The file models.py shows how to construct mixture models building on the distribution objects in this library. For example, to generate data from a Gaussian mixture model, we might set some hyperparameters, construct a Mixture object, and then ask it to randomly generate some data from the prior:

import numpy as np
from pybasicbayes import models, distributions

# hyperparameters
alpha_0=5.0
obs_hypparams = dict(mu_0=np.zeros(2),sigma_0=np.eye(2),kappa_0=0.05,nu_0=5)

# create the model
priormodel = models.Mixture(alpha_0=alpha_0,
        components=[distributions.Gaussian(**obs_hypparams) for itr in range(30)])

# generate some data
data = priormodel.rvs(400)

# delete the model
del priormodel

If we throw away the prior model at the end, we're left just with the data, which look like this:

from matplotlib import pyplot as plt
plt.figure()
plt.plot(data[:,0],data[:,1],'kx')
plt.title('data')

randomly generated mixture model data

Imagine we loaded these data from some measurements file and we wanted to fit a mixture model to it. We can create a new Mixture and run inference to get a representation of the posterior distribution over mixture models conditioned on observing these data:

posteriormodel = models.Mixture(alpha_0=alpha_0,
        components=[distributions.Gaussian(**obs_hypparams) for itr in range(30)])

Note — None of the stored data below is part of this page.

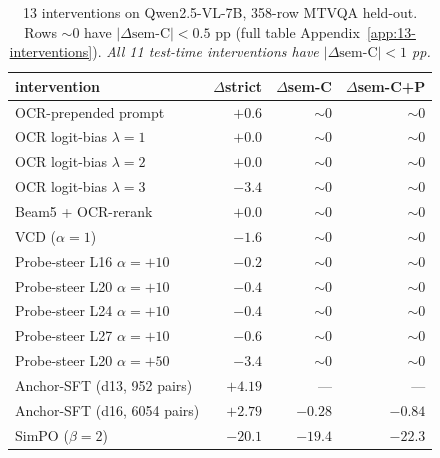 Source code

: \begin{table}[t]
\centering
\small
\setlength{\tabcolsep}{4pt}
\begin{tabular}{@{}p{3.5cm}rrr@{}}
\toprule
intervention & $\Delta$strict & $\Delta$sem-C & $\Delta$sem-C+P \\
\midrule
OCR-prepended prompt          & $+0.6$ & $\sim 0$ & $\sim 0$ \\
OCR logit-bias $\lambda{=}1$  & $+0.0$ & $\sim 0$ & $\sim 0$ \\
OCR logit-bias $\lambda{=}2$  & $+0.0$ & $\sim 0$ & $\sim 0$ \\
OCR logit-bias $\lambda{=}3$  & $-3.4$ & $\sim 0$ & $\sim 0$ \\
Beam5 + OCR-rerank            & $+0.0$ & $\sim 0$ & $\sim 0$ \\
VCD ($\alpha{=}1$)            & $-1.6$ & $\sim 0$ & $\sim 0$ \\
Probe-steer L16 $\alpha{=}{+}10$ & $-0.2$ & $\sim 0$ & $\sim 0$ \\
Probe-steer L20 $\alpha{=}{+}10$ & $-0.4$ & $\sim 0$ & $\sim 0$ \\
Probe-steer L24 $\alpha{=}{+}10$ & $-0.4$ & $\sim 0$ & $\sim 0$ \\
Probe-steer L27 $\alpha{=}{+}10$ & $-0.6$ & $\sim 0$ & $\sim 0$ \\
Probe-steer L20 $\alpha{=}{+}50$ & $-3.4$ & $\sim 0$ & $\sim 0$ \\
\midrule
Anchor-SFT (d13, 952 pairs)   & $\bm{+4.19}$ & --- & --- \\
Anchor-SFT (d16, 6054 pairs)  & $+2.79$ & $-0.28$ & $-0.84$ \\
SimPO ($\beta{=}2$)           & $-20.1$ & $-19.4$ & $-22.3$ \\
\bottomrule
\end{tabular}
\caption{13 interventions on Qwen2.5-VL-7B, 358-row MTVQA held-out. Rows $\sim 0$ have $|\Delta\text{sem-C}| < 0.5$ pp (full table Appendix~\ref{app:13-interventions}). \emph{All 11 test-time interventions have $|\Delta\text{sem-C}| < 1$ pp.}}
\label{tab:13-interventions}
\end{table}

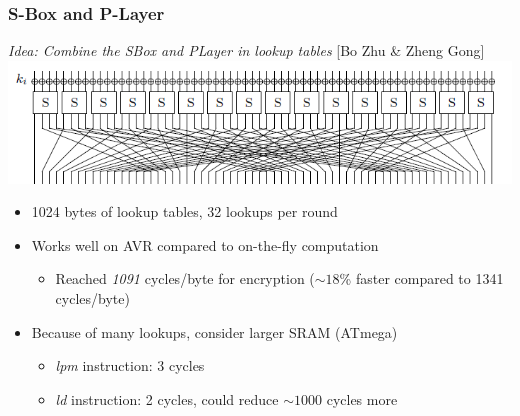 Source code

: \documentclass{beamer}
\begin{document}
\begin{frame}[fragile]
\frametitle{S-Box and P-Layer}
\emph{Idea: Combine the SBox and PLayer in lookup tables} [Bo Zhu \& Zheng Gong]
\includegraphics[width=\textwidth]{spnet.png}
\pause
\begin{itemize}[<+->]
\item 1024 bytes of lookup tables, 32 lookups per round
\item Works well on AVR compared to on-the-fly computation
  \begin{itemize}
    \item Reached \emph{1091} cycles/byte for encryption ($\sim18$\% faster compared to 1341 cycles/byte)
  \end{itemize}
\item Because of many lookups, consider larger SRAM (ATmega)
  \begin{itemize}
    \item \textit{lpm} instruction: 3 cycles
    \item \textit{ld} instruction: 2 cycles, could reduce $\sim1000$ cycles more
  \end{itemize}
\end{itemize}
\end{frame}
\end{document}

posteriormodel.add_data(data)

Since pybasicbayes implements both Gibbs sampling and variational mean field inference algorithms, we can use both together in a hybrid algorithm.

import copy
from pybasicbayes.util.text import progprint_xrange

allscores = [] # variational lower bounds on the marginal data log likelihood
allmodels = []
for superitr in range(5):
    # Gibbs sampling to wander around the posterior
    print 'Gibbs Sampling'
    for itr in progprint_xrange(100):
        posteriormodel.resample_model()

    # mean field to lock onto a mode
    print 'Mean Field'
    scores = [posteriormodel.meanfield_coordinate_descent_step()
                for itr in progprint_xrange(100)]

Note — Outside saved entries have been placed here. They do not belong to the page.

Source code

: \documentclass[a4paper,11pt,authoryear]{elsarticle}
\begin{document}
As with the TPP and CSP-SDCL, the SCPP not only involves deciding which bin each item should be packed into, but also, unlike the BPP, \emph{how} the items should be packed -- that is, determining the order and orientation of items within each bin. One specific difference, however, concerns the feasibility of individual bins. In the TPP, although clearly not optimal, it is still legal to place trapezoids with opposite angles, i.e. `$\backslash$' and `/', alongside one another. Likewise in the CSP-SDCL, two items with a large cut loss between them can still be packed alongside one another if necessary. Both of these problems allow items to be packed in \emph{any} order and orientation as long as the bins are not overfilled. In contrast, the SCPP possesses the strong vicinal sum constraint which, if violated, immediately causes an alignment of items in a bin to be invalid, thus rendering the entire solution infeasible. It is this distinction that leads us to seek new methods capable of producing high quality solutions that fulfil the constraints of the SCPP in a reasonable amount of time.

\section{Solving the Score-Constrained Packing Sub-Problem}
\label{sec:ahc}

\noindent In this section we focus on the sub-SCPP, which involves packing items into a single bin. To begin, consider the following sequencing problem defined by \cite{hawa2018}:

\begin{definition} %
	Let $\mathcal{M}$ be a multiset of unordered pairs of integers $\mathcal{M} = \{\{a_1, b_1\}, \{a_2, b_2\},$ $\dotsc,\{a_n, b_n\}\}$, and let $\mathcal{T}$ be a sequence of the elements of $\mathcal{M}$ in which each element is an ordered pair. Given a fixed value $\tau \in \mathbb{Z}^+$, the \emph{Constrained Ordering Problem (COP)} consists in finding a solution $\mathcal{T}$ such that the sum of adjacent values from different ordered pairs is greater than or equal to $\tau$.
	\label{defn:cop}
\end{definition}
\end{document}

    allscores.append(scores)
    allmodels.append(copy.deepcopy(posteriormodel))

import operator
models_and_scores = sorted([(m,s[-1]) for m,s
    in zip(allmodels,allscores)],key=operator.itemgetter(1),reverse=True)

Now we can plot the score trajectories:

plt.figure()
for scores in allscores:
    plt.plot(scores)
plt.title('model vlb scores vs iteration')

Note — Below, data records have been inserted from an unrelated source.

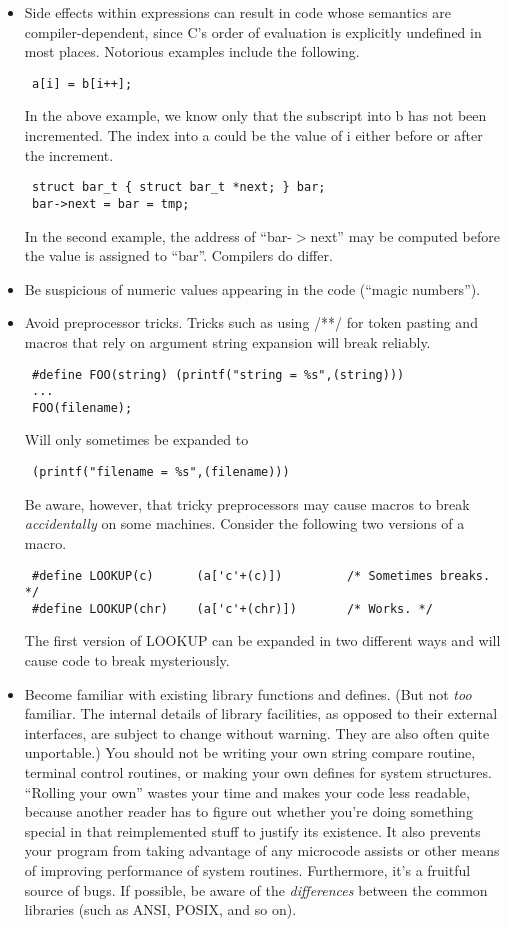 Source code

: \begin{itemize}
\item Side effects within expressions can result in code whose semantics are
compiler-dependent, since C's order of evaluation is explicitly undefined in
most places. Notorious  examples include the following. 
\begin{verbatim}
 a[i] = b[i++];
\end{verbatim}
In the above example, we know only that the subscript into b has not been
incremented.  The index into a could be the value of i either before or after
the increment. 
\begin{verbatim}
 struct bar_t { struct bar_t *next; } bar;  
 bar->next = bar = tmp; 
\end{verbatim}
In the second example, the address of ``bar-$>$next'' may be computed before the
value is assigned to ``bar''. Compilers do differ. 

\item Be suspicious of numeric values appearing in the code (``magic numbers'').

\item Avoid preprocessor tricks. Tricks such as using /**/ for token pasting and
macros that rely on argument string expansion will break reliably. 
\begin{verbatim}
 #define FOO(string) (printf("string = %s",(string)))  
 ...  
 FOO(filename); 
\end{verbatim}
Will only sometimes be expanded to 
\begin{verbatim}
 (printf("filename = %s",(filename))) 
\end{verbatim}
Be aware, however, that tricky preprocessors may cause macros to break
{\em accidentally} on  some machines. Consider the following two versions
of a macro.
\begin{verbatim}
 #define LOOKUP(c)      (a['c'+(c)])         /* Sometimes breaks. */
 #define LOOKUP(chr)    (a['c'+(chr)])       /* Works. */
\end{verbatim}
The first version of LOOKUP can be expanded in two different ways and will
cause code to break mysteriously. 

\item Become familiar with existing library functions and defines.
(But not {\em too} familiar. The internal details of library facilities,
as opposed to their external interfaces, are subject to change without
warning. They are also often quite unportable.) You should not be writing
your own string compare routine, terminal control routines, or making your
own defines for system structures. ``Rolling your own'' wastes your time
and makes your code less readable, because another reader has to figure
out whether you're doing something special in that reimplemented stuff to
justify its existence. It also prevents your program from taking advantage
of any microcode assists or other means of improving performance of system
routines. Furthermore, it's a fruitful source of bugs. If possible, be aware
of the {\em differences} between the
common libraries (such as ANSI, POSIX, and so on). 


\end{itemize}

model vlb scores vs iteration

And show the point estimate of the best model by calling the convenient Mixture.plot():

models_and_scores[0][0].plot()
plt.title('best model')

best fit model and data

Since these are Bayesian methods, we have much more than just a point estimate for plotting: we have fit entire distributions, so we can query any confidence or marginal that we need.

See the file demo.py for the code for this demo.

Authors

Matt Johnson, Alex Wiltschko, Yarden Katz, Nick Foti, and Scott Linderman.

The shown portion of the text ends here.